(EXERCISE): Repeat nothing but the lines below running from the one containing "Unweighted events, alpha=0.785670" to the one containing "prop_binch1_bin5[0.00,-7.00,7.00] to be gaussian constrained". Keep both end lines.

....................

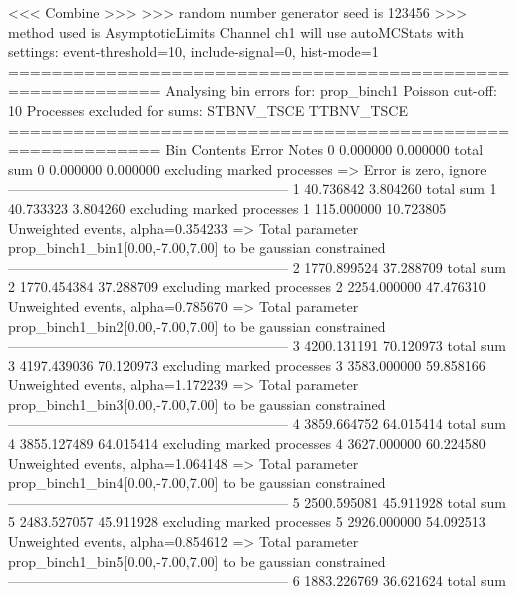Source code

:  <<< Combine >>> 
>>> random number generator seed is 123456
>>> method used is AsymptoticLimits
Channel ch1 will use autoMCStats with settings: event-threshold=10, include-signal=0, hist-mode=1
============================================================
Analysing bin errors for: prop_binch1
Poisson cut-off: 10
Processes excluded for sums: STBNV_TSCE TTBNV_TSCE
============================================================
Bin        Contents        Error           Notes                         
0          0.000000        0.000000        total sum                     
0          0.000000        0.000000        excluding marked processes    
  => Error is zero, ignore      
------------------------------------------------------------
1          40.736842       3.804260        total sum                     
1          40.733323       3.804260        excluding marked processes    
1          115.000000      10.723805       Unweighted events, alpha=0.354233
  => Total parameter prop_binch1_bin1[0.00,-7.00,7.00] to be gaussian constrained
------------------------------------------------------------
2          1770.899524     37.288709       total sum                     
2          1770.454384     37.288709       excluding marked processes    
2          2254.000000     47.476310       Unweighted events, alpha=0.785670
  => Total parameter prop_binch1_bin2[0.00,-7.00,7.00] to be gaussian constrained
------------------------------------------------------------
3          4200.131191     70.120973       total sum                     
3          4197.439036     70.120973       excluding marked processes    
3          3583.000000     59.858166       Unweighted events, alpha=1.172239
  => Total parameter prop_binch1_bin3[0.00,-7.00,7.00] to be gaussian constrained
------------------------------------------------------------
4          3859.664752     64.015414       total sum                     
4          3855.127489     64.015414       excluding marked processes    
4          3627.000000     60.224580       Unweighted events, alpha=1.064148
  => Total parameter prop_binch1_bin4[0.00,-7.00,7.00] to be gaussian constrained
------------------------------------------------------------
5          2500.595081     45.911928       total sum                     
5          2483.527057     45.911928       excluding marked processes    
5          2926.000000     54.092513       Unweighted events, alpha=0.854612
  => Total parameter prop_binch1_bin5[0.00,-7.00,7.00] to be gaussian constrained
------------------------------------------------------------
6          1883.226769     36.621624       total sum                     
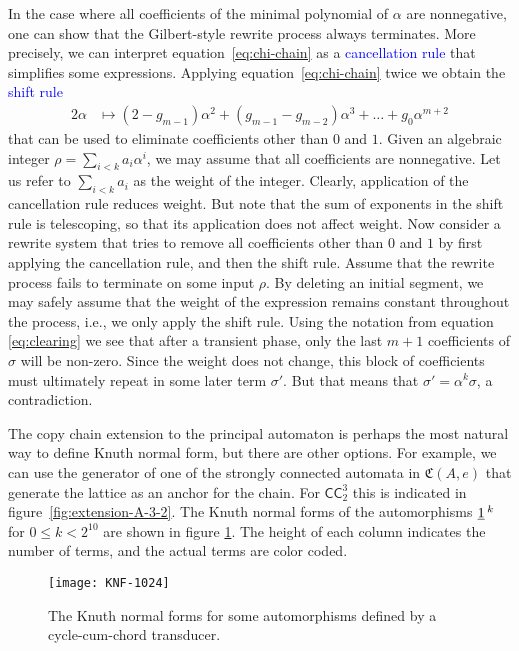 \documentclass[12pt]{svmult}
\def\emph#1{\textcolor{blue}{#1}}
\def\CCC#1#2{\mathsf{CC}^{#1}_{#2}}
\def\F#1{\underline{\smash{#1}}\,}       %
\def\cmpaut{\fC}                %
\def\fC{\mathfrak{C}}           %
\begin{document}
In the case where all coefficients of the minimal polynomial of $\alpha$ are nonnegative,
one can show that the Gilbert-style rewrite process always terminates. 
More precisely, we can interpret equation~\eqref{eq:chi-chain} 
as a \emph{cancellation rule} that simplifies some expressions. 
Applying equation~\eqref{eq:chi-chain} twice we obtain the  \emph{shift rule}
\begin{align} 
\label{eq:shift}
  2 \alpha   & \mapsto (2 - g_{m-1}) \alpha^{2} + (g_{m-1}-g_{m-2}) \alpha^{3} + \ldots + g_{0} \alpha^{m+2} 
\end{align}
%
that can be used to eliminate coefficients other than $0$ and $1$. 
Given an algebraic integer  $\rho = \sum_{i<k} a_{i} \alpha^{i}$, we may assume that all 
coefficients are nonnegative.  
Let us refer to $\sum_{i<k} a_{i}$ as the weight of the integer. 
Clearly, application of the cancellation rule reduces weight. 
But note that the sum of exponents in the shift rule is telescoping, so that its 
application does not affect weight. 
Now consider a rewrite system that tries to remove all coefficients other than $0$ and $1$
by first applying the cancellation rule, and then the shift rule. 
Assume that the rewrite process fails to terminate on some input $\rho$. 
By deleting an initial segment, we may safely assume that the weight of the expression 
remains constant throughout the process, i.e., we only apply the shift rule.
Using the notation from equation \eqref{eq:clearing} we see that 
after a transient phase, only the last $m+1$  coefficients of $\sigma$ will be non-zero. 
Since the weight does not change, this block of coefficients must ultimately repeat 
in some later term $\sigma'$.
But that means that $\sigma' = \alpha^{k} \sigma$, a contradiction. 

The copy chain extension to the principal automaton is perhaps the most natural way to
define Knuth normal form, but there are other options. 
For example, we can use the generator of one of the strongly connected automata in 
$\cmpaut(A,e)$ that generate the lattice as an anchor for the chain. 
For $\CCC{3}{2}$ this is indicated in figure~\ref{fig:extension-A-3-2}. 
The Knuth normal forms of the automorphisms $\F{1}^{k}$ for $0 \leq k < 2^{10}$ are 
shown in figure \ref{fig:knf-1024}.
The height of each column indicates the number of terms, and the actual terms 
are color coded. 

\begin{figure}[ht]
\hspace*{-12mm} 
\texttt{[image: KNF-1024]}
\caption{The Knuth normal forms for some automorphisms defined by a cycle-cum-chord transducer.}
\label{fig:knf-1024}
\end{figure}
\end{document}
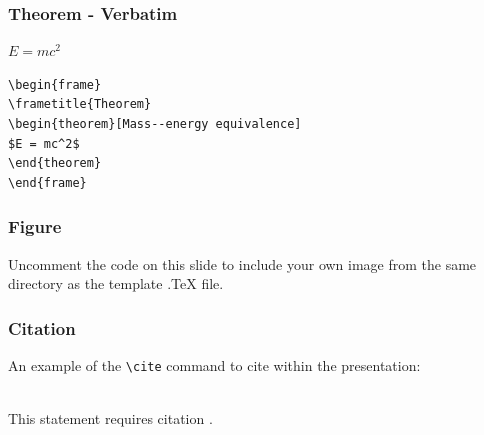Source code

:\documentclass{beamer}
\begin{document}

\begin{frame}[fragile] %
\frametitle{Theorem - Verbatim}

\begin{theorem}
$E = mc^2$
\end{theorem}

\begin{example}
\begin{verbatim}
\begin{frame}
\frametitle{Theorem}
\begin{theorem}[Mass--energy equivalence]
$E = mc^2$
\end{theorem}
\end{frame}\end{verbatim}
\end{example}
\end{frame}


\begin{frame}
\frametitle{Figure}
Uncomment the code on this slide to include your own image from the same directory as the template .TeX file.
\end{frame}


\begin{frame}[fragile] %
\frametitle{Citation}
An example of the \verb|\cite| command to cite within the presentation:\\~

This statement requires citation \cite{p1}.
\end{frame}
\end{document}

....................

(TASK RESULT):
2          2254.000000     47.476310       Unweighted events, alpha=0.785670
  => Total parameter prop_binch1_bin2[0.00,-7.00,7.00] to be gaussian constrained
------------------------------------------------------------
3          4200.131191     70.120973       total sum                     
3          4197.439036     70.120973       excluding marked processes    
3          3583.000000     59.858166       Unweighted events, alpha=1.172239
  => Total parameter prop_binch1_bin3[0.00,-7.00,7.00] to be gaussian constrained
------------------------------------------------------------
4          3859.664752     64.015414       total sum                     
4          3855.127489     64.015414       excluding marked processes    
4          3627.000000     60.224580       Unweighted events, alpha=1.064148
  => Total parameter prop_binch1_bin4[0.00,-7.00,7.00] to be gaussian constrained
------------------------------------------------------------
5          2500.595081     45.911928       total sum                     
5          2483.527057     45.911928       excluding marked processes    
5          2926.000000     54.092513       Unweighted events, alpha=0.854612
  => Total parameter prop_binch1_bin5[0.00,-7.00,7.00] to be gaussian constrained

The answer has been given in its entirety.